*** Opening of Task input ***

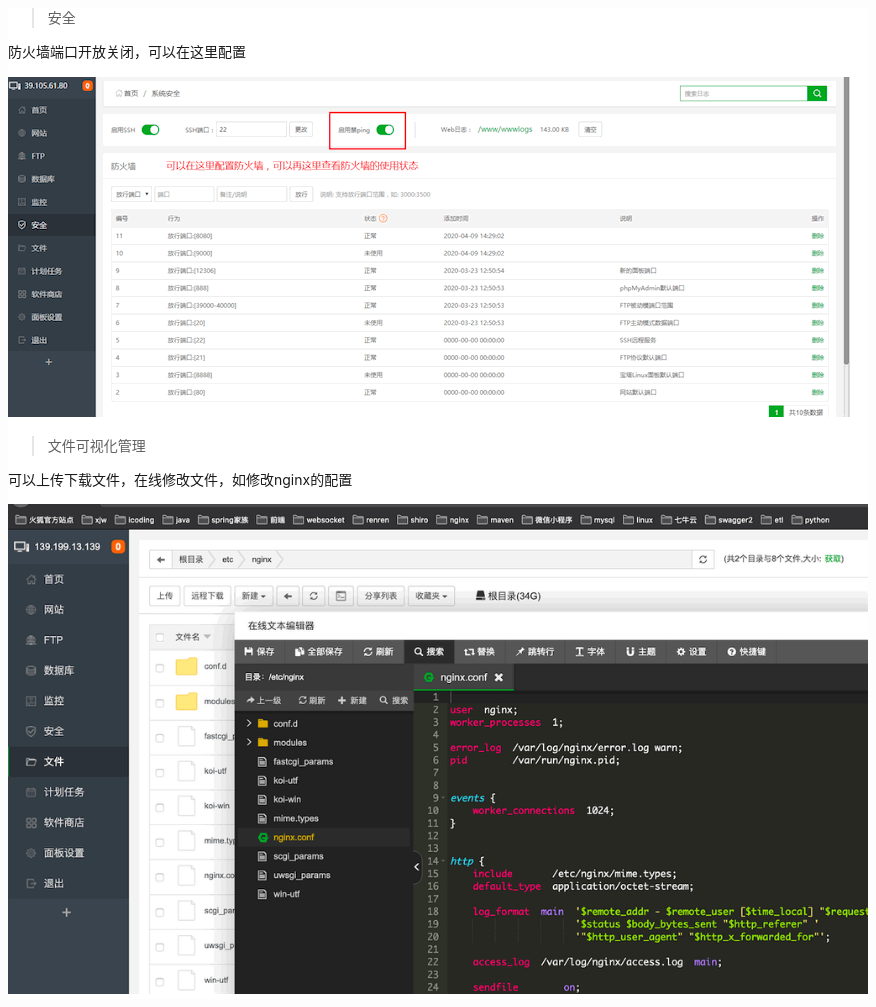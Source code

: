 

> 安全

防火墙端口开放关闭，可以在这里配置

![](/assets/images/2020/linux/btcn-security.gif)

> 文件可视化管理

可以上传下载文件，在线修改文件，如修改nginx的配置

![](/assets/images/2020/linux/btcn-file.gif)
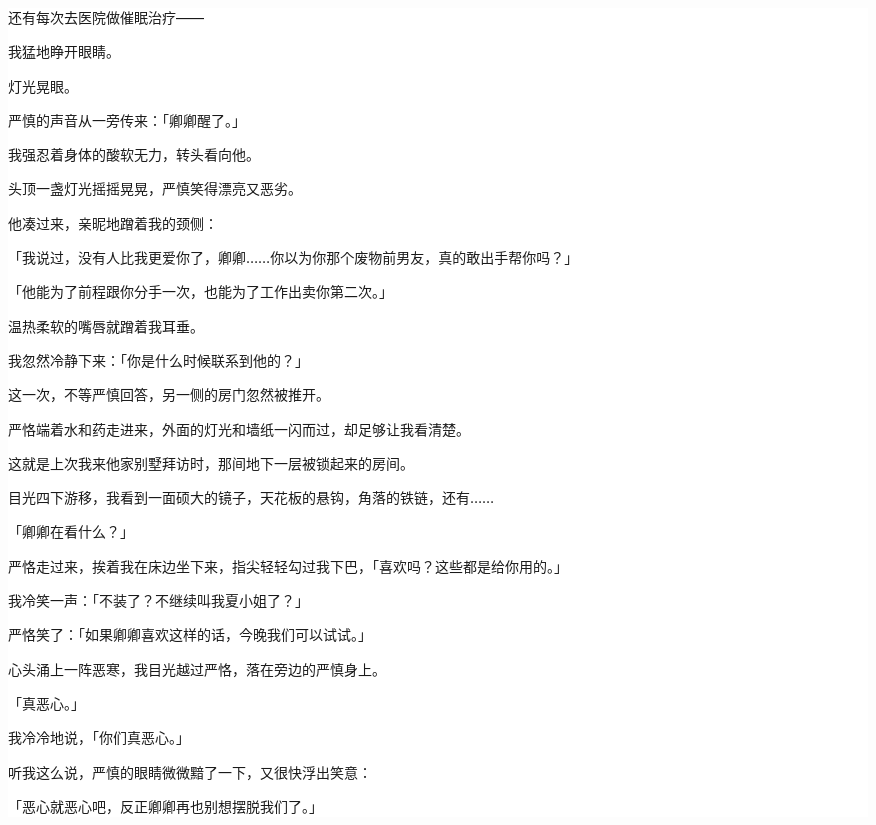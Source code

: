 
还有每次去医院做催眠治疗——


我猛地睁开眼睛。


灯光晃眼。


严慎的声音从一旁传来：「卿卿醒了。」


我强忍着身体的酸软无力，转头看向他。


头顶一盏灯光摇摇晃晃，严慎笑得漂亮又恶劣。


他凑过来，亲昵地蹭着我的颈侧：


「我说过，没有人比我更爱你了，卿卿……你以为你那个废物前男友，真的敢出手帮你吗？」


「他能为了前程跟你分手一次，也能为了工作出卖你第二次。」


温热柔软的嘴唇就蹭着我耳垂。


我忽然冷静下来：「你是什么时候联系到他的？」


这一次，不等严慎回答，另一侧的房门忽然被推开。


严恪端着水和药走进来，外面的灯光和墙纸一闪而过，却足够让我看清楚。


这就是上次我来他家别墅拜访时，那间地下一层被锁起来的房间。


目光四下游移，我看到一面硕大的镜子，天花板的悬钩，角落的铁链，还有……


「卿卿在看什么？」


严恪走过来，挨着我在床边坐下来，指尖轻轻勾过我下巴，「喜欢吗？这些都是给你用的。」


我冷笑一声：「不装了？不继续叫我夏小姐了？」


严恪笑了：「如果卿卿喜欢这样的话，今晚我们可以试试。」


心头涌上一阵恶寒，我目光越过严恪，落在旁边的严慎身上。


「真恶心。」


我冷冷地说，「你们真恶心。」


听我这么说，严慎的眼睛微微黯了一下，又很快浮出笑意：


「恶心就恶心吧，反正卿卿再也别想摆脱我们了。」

*** Close of Task input ***
*** Opening of Task input ***

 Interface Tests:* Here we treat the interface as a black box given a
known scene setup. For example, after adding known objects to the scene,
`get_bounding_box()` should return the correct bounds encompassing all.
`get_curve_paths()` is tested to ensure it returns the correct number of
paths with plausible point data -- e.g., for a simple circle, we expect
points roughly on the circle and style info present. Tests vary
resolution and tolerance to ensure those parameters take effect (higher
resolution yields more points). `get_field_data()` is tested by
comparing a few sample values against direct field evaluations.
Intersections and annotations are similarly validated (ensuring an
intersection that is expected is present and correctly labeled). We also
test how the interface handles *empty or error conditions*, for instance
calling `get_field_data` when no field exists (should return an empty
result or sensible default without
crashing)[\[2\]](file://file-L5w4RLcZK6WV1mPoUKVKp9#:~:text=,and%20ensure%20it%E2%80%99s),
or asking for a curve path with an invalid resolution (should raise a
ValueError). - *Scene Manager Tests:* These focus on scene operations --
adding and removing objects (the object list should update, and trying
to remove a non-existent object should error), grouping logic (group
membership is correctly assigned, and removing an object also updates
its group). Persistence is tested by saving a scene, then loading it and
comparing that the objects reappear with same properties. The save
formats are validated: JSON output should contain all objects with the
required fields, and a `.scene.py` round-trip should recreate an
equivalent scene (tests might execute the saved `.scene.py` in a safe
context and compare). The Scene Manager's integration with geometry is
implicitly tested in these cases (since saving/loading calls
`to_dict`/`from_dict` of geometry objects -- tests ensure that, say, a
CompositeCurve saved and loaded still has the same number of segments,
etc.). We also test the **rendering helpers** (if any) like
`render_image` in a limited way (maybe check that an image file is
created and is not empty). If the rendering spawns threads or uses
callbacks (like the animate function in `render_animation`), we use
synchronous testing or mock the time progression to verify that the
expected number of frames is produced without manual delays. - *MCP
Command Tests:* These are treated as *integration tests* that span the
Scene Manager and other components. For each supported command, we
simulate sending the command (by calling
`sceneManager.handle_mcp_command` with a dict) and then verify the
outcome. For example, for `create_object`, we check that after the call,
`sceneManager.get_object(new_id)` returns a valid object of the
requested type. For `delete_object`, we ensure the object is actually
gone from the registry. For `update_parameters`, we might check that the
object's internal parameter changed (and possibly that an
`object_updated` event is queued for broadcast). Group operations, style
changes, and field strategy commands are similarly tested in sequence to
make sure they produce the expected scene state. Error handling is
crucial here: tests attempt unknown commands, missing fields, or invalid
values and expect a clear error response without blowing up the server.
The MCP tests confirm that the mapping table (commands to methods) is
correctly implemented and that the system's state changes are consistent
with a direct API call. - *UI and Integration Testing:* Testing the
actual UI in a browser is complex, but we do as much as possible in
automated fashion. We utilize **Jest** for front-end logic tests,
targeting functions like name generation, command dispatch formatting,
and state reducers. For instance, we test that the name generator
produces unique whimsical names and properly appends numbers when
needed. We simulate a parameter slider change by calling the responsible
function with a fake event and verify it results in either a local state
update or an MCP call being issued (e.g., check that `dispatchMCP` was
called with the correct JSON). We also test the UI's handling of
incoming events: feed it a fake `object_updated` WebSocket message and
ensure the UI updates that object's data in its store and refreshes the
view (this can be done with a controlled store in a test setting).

*** Close of Task input ***

■ **Task**
Begin with the line above that has "changes, and field" and continue through the line that has "update or an", setting each one down exactly. Stop there.

■ **Solution below**
changes, and field strategy commands are similarly tested in sequence to
make sure they produce the expected scene state. Error handling is
crucial here: tests attempt unknown commands, missing fields, or invalid
values and expect a clear error response without blowing up the server.
The MCP tests confirm that the mapping table (commands to methods) is
correctly implemented and that the system's state changes are consistent
with a direct API call. - *UI and Integration Testing:* Testing the
actual UI in a browser is complex, but we do as much as possible in
automated fashion. We utilize **Jest** for front-end logic tests,
targeting functions like name generation, command dispatch formatting,
and state reducers. For instance, we test that the name generator
produces unique whimsical names and properly appends numbers when
needed. We simulate a parameter slider change by calling the responsible
function with a fake event and verify it results in either a local state
update or an MCP call being issued (e.g., check that `dispatchMCP` was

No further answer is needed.